Symbolbild: KI-generiert. Hitze und Trockenheit prägten den Sommer 2026 in Köln. An der Wetterstation Köln/Bonn wurden 34 Hitzetage registriert.
Kölner Sommerbilanz

Symbolbild: KI-generiert. Hitze und Trockenheit prägten den Sommer 2026 in Köln. An der Wetterstation Köln/Bonn wurden 34 Hitzetage registriert.
Der Sommer 2026 war in Köln außergewöhnlich heiß und trocken. An der Wetterstation Köln/Bonn wurden 34 Hitzetage registriert, die mittlere Temperatur lag bei rund 20,6 Grad, und der Juli fiel so trocken aus wie kein anderer in der dortigen Messreihe. Die Bilanz zeigt zugleich, wie stark Köln vom heißen Sommer in Nordrhein-Westfalen abwich.
Köln, 3. September 2026.
Der Sommer 2026 hat in Köln mehrere Wettermarken verschoben.
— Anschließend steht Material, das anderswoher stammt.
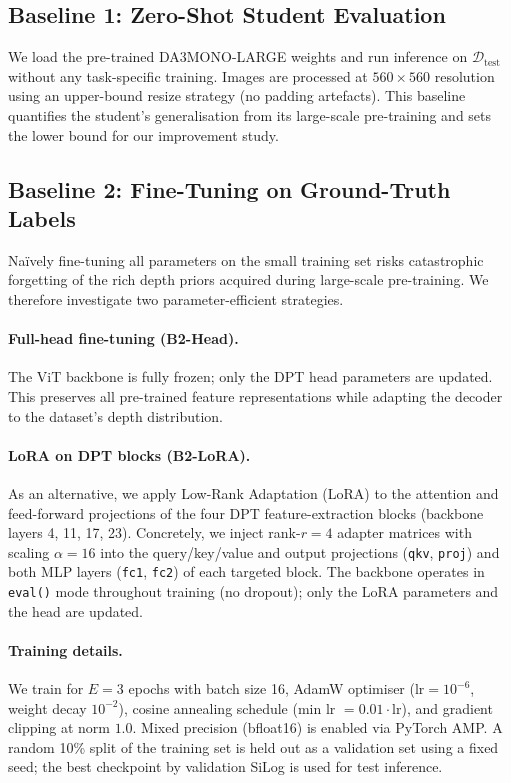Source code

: \documentclass{article}
\begin{document}
\subsection{Baseline 1: Zero-Shot Student Evaluation}

We load the pre-trained DA3MONO-LARGE weights and run inference on $\mathcal{D}_{\text{test}}$ without any task-specific training.
Images are processed at $560 \times 560$ resolution using an upper-bound resize strategy (no padding artefacts).
This baseline quantifies the student's generalisation from its large-scale pre-training and sets the lower bound for our improvement study.

\subsection{Baseline 2: Fine-Tuning on Ground-Truth Labels}

Na\"ively fine-tuning all parameters on the small training set risks catastrophic forgetting of the rich depth priors acquired during large-scale pre-training.
We therefore investigate two parameter-efficient strategies.

\paragraph{Full-head fine-tuning (B2-Head).}
The ViT backbone is fully frozen; only the DPT head parameters are updated.
This preserves all pre-trained feature representations while adapting the decoder to the dataset's depth distribution.

\paragraph{LoRA on DPT blocks (B2-LoRA).}
As an alternative, we apply Low-Rank Adaptation (LoRA) \cite{TODO_lora} to the attention and feed-forward projections of the four DPT feature-extraction blocks (backbone layers 4, 11, 17, 23).
Concretely, we inject rank-$r = 4$ adapter matrices with scaling $\alpha = 16$ into the query/key/value and output projections (\texttt{qkv}, \texttt{proj}) and both MLP layers (\texttt{fc1}, \texttt{fc2}) of each targeted block.
The backbone operates in \texttt{eval()} mode throughout training (no dropout); only the LoRA parameters and the head are updated.

\paragraph{Training details.}
We train for $E = 3$ epochs with batch size 16, AdamW optimiser ($\text{lr} = 10^{-6}$, weight decay $10^{-2}$), cosine annealing schedule (min lr $= 0.01 \cdot \text{lr}$), and gradient clipping at norm $1.0$.
Mixed precision (bfloat16) is enabled via PyTorch AMP.
A random 10\% split of the training set is held out as a validation set using a fixed seed; the best checkpoint by validation SiLog is used for test inference.
\end{document}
Zwischen Juni und August lag die mittlere Temperatur an der Station Köln/Bonn bei rund 20,5 bis 20,6 Grad. Damit übertraf der meteorologische Sommer die bislang besonders warmen Jahre 2018 und 2003.
Hinzu kam eine außergewöhnlich hohe Zahl heißer Tage. An der Station Köln/Bonn wurden 34 Tage mit mindestens 30 Grad registriert. An acht Tagen stieg die Temperatur auf mindestens 35 Grad. Der höchste Wert wurde am 27. Juni mit 38,0 Grad gemessen.
Wie t-online unter Berufung auf eine direkte Anfrage beim Deutschen Wetterdienst berichtet, erreichte der Sommer damit an der Station Köln/Bonn mehrere außergewöhnliche Messwerte.
Der Juni fiel besonders deutlich aus. Die Durchschnittstemperatur lag bei 20,3 Grad und damit rund 3,2 Grad über dem Mittel der Jahre 1991 bis 2020. Der Spitzenwert von 38,0 Grad übertraf zugleich den bisherigen Juni-Rekord der Station von 36,8 Grad aus dem Jahr 2002.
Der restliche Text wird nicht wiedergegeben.